-- Material for the task --
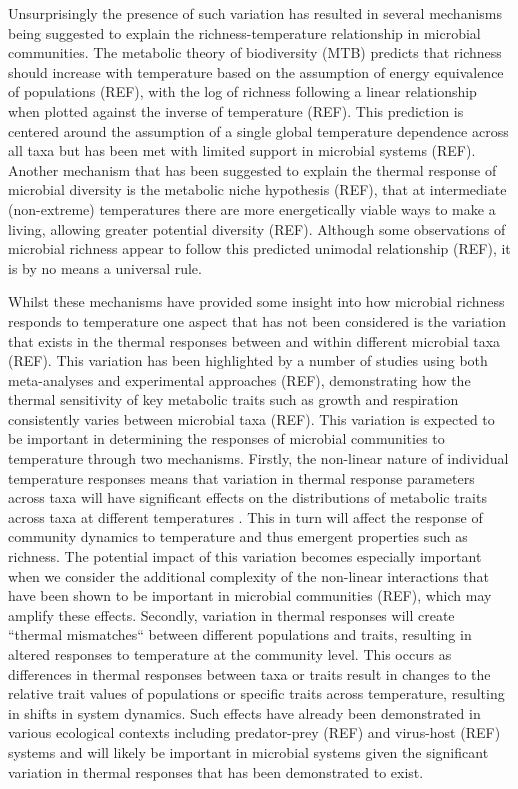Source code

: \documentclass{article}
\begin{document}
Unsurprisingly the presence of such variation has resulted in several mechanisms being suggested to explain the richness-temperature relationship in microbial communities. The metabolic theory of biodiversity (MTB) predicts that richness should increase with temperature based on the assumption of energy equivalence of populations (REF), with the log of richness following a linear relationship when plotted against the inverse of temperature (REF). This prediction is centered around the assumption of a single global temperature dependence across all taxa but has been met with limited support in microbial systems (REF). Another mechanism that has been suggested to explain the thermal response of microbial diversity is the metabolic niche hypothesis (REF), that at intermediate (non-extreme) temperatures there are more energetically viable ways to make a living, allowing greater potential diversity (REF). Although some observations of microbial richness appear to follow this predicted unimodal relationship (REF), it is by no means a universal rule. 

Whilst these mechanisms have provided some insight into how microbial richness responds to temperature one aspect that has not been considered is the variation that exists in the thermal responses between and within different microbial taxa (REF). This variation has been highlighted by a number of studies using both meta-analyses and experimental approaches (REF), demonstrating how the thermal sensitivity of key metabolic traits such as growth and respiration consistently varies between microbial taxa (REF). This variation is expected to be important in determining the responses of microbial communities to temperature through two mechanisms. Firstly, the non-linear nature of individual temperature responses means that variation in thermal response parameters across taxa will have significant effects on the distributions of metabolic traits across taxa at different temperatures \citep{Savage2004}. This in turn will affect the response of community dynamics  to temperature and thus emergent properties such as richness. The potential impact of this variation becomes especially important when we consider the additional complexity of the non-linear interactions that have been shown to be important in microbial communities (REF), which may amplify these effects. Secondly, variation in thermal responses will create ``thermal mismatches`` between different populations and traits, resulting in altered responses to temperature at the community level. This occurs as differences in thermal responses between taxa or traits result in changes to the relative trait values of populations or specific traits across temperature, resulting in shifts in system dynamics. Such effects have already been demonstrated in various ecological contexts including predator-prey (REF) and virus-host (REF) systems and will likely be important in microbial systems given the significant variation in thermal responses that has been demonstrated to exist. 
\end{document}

==

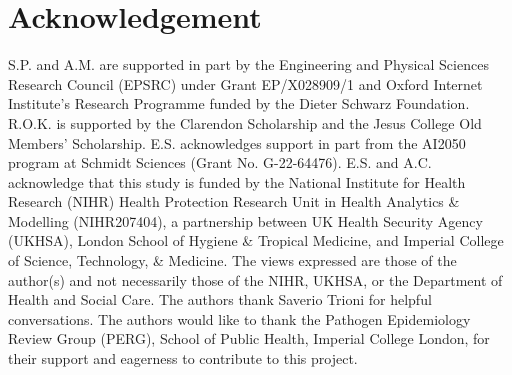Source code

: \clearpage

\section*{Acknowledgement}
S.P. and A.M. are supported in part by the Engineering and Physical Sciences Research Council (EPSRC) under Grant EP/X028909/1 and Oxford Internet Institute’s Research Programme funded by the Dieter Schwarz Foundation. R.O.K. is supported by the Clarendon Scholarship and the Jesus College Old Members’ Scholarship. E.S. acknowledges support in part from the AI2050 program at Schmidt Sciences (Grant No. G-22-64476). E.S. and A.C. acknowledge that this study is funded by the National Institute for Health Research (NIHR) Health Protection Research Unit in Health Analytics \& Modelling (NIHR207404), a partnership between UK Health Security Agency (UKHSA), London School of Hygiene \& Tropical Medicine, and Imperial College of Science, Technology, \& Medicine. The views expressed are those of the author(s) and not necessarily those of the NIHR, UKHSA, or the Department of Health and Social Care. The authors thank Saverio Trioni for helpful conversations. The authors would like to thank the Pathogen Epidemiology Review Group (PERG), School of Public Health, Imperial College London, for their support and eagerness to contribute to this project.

...

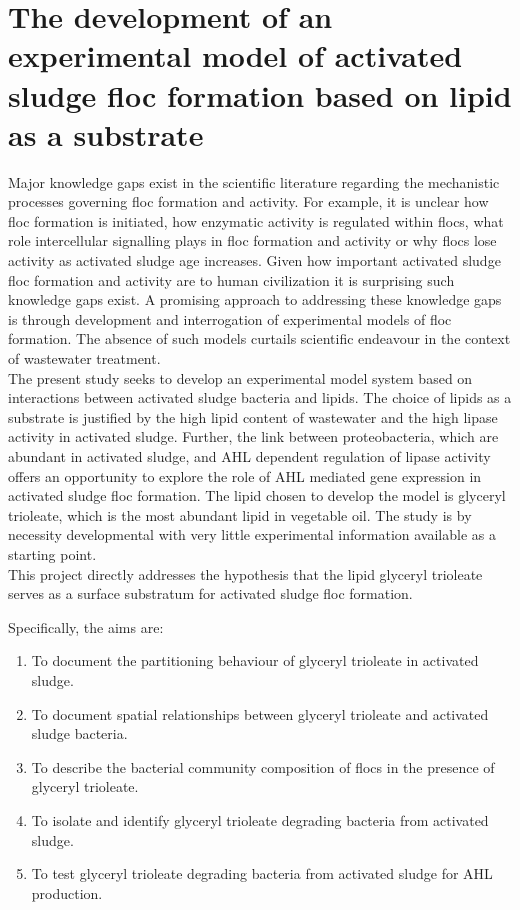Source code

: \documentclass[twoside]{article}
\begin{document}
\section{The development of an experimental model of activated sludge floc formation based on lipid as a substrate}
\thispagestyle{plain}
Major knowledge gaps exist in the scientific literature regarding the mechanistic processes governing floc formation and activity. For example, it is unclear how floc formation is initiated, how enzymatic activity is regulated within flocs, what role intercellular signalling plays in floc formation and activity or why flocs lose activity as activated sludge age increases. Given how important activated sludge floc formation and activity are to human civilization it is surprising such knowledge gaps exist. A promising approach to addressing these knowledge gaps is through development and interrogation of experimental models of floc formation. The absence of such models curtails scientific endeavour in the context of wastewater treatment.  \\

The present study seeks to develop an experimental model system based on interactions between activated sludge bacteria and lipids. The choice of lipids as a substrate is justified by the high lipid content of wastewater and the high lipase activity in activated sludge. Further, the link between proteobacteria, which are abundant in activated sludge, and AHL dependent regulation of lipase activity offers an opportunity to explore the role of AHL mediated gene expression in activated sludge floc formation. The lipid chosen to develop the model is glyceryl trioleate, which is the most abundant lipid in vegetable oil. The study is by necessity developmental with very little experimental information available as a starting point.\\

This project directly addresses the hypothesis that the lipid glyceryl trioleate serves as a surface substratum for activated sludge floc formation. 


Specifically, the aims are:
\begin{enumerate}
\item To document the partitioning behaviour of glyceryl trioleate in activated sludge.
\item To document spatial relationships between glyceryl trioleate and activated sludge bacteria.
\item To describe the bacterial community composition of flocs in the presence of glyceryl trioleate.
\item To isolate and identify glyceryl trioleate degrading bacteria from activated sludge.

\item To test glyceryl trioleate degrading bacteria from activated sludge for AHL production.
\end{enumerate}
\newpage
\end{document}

-- Task instructions --
Find all the lines with "item" in the data and copy them.

-- Answer space --
\item To document the partitioning behaviour of glyceryl trioleate in activated sludge.
\item To document spatial relationships between glyceryl trioleate and activated sludge bacteria.
\item To describe the bacterial community composition of flocs in the presence of glyceryl trioleate.
\item To isolate and identify glyceryl trioleate degrading bacteria from activated sludge.
\item To test glyceryl trioleate degrading bacteria from activated sludge for AHL production.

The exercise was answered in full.